I took a signing class through the college over the summer when I was 15yrs old. Technically too young to attend, I snuck in. ;) I loved every single moment of it and it came in really handy that next fall...the first deaf person to attend our high school and I was the only student out of 2000 who could sign. We became best friends. ;)
I got stuck on some thoughts about unschooling where I didn't totally agree...maybe discipline...or food/tv issues. But I finally stepped back and said, "Hey, I like this big concept...we can tweak it to fit our family needs". So I'm somewhere inbetween hard-core unschoolers and school-at-homers. This is how my kids have learned from birth - why change it now? Who says they have to have formal education? I'm no dumb bunny and I don't need to be a genius today to teach my kids how to add and subtract. If they ever want to learn, say, physics...I'll find a resource for them (maybe a co-op or pre-college course) or perhaps have DH help them with it. But for now, what's stopping me? Dh is stoked on the idea of unschooling and has been onboard since I first mentioned it to him. He immediately started thinking about how different his life might have been if he'd been allowed to learn this way. Instead, we both learned how to play the school game and get A's. And while Dh retained all of it and then some, *I* just learned how to get by without really learning or remembering any of it. Study the chapter for the test, take the test, forget about the chapter. Repeat for 12 years and go to college and repeat some more.
Well, that's the semi-short answer anyway. ;) So I read about unschooling a lot. The Unschooling Handbook. Holt has great books that talk about learning styles. And John Taylor Gatto (NY teacher for 40?yrs and teacher of the year) talks about how bad the education system is and why schools were created in the first place (quite eye-opening for me). The book Christian Unschooling was a great read! I have found many Christian homeschoolers and many unschoolers but finding Christian Unschoolers seems a hard thing to do.
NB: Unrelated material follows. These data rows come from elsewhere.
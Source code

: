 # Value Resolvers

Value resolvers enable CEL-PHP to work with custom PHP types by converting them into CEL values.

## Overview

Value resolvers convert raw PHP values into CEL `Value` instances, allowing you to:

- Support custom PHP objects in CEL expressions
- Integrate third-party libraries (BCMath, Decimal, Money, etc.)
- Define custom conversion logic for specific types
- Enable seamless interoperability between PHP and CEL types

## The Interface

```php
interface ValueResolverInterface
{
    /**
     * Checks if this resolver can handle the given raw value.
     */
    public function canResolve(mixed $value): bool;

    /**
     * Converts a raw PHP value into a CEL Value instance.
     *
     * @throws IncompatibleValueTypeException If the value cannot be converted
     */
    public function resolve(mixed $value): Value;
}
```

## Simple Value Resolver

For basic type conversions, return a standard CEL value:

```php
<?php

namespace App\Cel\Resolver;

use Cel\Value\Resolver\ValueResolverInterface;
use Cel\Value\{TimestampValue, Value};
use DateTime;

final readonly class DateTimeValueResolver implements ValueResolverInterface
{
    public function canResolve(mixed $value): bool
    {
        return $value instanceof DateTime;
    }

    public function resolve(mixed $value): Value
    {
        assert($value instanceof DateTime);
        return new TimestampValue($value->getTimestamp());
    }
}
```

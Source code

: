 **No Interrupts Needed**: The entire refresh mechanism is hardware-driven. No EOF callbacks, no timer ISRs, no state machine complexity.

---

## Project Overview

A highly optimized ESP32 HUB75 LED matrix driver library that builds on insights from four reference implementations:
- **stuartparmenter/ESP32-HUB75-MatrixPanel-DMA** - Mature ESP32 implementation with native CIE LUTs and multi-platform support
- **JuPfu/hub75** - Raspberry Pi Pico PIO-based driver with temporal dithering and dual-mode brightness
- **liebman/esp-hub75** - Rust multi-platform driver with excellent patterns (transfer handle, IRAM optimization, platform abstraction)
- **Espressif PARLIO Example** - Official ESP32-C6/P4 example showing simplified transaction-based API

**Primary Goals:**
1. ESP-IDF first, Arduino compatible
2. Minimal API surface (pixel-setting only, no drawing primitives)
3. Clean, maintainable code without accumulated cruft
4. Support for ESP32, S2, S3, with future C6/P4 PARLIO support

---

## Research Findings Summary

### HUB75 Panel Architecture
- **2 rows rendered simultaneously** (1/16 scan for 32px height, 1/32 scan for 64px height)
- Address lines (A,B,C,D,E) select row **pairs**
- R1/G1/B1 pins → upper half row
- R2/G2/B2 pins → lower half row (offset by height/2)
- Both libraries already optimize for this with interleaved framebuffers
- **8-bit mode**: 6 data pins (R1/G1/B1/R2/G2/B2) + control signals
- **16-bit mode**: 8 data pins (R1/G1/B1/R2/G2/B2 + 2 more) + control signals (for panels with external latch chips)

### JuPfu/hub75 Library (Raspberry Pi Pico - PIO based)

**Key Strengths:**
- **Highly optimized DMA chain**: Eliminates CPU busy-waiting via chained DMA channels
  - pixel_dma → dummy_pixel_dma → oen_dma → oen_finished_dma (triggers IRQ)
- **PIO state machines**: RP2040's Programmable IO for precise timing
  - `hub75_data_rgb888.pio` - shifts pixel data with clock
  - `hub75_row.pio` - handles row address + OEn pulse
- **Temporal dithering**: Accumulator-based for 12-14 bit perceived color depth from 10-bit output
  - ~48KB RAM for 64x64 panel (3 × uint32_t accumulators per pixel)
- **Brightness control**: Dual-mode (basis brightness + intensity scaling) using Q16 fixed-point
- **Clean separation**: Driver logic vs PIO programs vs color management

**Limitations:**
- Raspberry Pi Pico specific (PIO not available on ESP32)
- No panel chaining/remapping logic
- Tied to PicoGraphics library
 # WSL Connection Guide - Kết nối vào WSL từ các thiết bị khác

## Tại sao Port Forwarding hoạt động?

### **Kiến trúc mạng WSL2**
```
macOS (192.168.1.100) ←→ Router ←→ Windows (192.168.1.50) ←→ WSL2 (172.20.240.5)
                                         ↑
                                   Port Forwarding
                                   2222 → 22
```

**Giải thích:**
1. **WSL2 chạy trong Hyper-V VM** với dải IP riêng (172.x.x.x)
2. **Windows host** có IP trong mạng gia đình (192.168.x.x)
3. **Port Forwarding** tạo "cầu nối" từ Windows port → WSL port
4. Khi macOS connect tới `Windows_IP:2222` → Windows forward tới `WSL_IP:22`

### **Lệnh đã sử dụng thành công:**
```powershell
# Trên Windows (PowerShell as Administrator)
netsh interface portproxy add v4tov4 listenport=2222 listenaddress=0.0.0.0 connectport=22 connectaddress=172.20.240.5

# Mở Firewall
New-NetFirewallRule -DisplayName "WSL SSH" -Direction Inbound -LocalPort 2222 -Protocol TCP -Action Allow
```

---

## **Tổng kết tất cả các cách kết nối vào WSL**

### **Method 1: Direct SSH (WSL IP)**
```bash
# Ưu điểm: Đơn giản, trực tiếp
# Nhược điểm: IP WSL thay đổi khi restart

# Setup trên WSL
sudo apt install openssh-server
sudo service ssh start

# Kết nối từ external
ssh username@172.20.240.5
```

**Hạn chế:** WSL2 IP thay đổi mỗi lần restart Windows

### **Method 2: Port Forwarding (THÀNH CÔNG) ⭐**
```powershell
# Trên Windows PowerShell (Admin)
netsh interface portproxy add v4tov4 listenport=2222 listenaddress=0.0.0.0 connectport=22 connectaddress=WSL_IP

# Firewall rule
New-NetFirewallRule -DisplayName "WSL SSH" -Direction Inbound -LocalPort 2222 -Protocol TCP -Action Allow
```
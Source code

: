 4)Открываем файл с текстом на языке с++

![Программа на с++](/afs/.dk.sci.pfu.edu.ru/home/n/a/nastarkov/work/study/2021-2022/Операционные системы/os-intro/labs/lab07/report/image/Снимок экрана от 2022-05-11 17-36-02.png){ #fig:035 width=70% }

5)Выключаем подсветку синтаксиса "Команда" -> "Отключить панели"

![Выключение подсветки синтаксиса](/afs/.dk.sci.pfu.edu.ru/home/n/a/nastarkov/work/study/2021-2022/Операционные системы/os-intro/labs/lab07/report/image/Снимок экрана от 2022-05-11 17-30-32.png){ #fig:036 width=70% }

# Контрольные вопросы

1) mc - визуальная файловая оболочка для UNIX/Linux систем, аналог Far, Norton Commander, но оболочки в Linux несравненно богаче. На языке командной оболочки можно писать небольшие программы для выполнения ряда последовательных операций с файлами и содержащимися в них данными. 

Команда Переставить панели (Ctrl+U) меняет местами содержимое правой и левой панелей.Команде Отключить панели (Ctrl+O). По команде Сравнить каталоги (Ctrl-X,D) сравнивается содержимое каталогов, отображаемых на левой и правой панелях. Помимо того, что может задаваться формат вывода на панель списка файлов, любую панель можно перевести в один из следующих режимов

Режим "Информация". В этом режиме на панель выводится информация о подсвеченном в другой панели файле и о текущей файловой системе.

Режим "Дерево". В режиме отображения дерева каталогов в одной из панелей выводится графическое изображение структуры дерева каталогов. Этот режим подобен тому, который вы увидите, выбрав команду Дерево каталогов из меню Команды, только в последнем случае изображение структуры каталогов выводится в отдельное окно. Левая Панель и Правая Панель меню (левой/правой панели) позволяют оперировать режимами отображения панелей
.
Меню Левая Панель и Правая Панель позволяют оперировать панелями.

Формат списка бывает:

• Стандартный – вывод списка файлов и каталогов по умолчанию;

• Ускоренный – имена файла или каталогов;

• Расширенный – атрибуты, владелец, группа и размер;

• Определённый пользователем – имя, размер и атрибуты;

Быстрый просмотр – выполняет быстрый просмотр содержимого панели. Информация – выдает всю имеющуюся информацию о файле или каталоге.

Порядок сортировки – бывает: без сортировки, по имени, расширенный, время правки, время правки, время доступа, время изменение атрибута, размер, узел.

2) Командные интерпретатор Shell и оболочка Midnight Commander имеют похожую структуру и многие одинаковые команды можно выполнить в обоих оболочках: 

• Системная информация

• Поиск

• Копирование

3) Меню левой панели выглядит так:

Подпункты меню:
And when it comes down to it...did you teach your kid to crawl? Did you teach her to talk? Did you send her to school to learn how to put a fork into her mouth or walk up the stairs? Learning is so much like this...baby steps. You wait forever to hear that first "mama"...then a few other words show up one by one. And one day, you realize they're talking in sentences. How did that happen? You modeled it. They learned that speaking in sentences and more clearly helped them get what they wanted/needed. And they learned to speak. No matter how many hours you spent saying, "Say 'mama'", they did it when they were good and ready, right?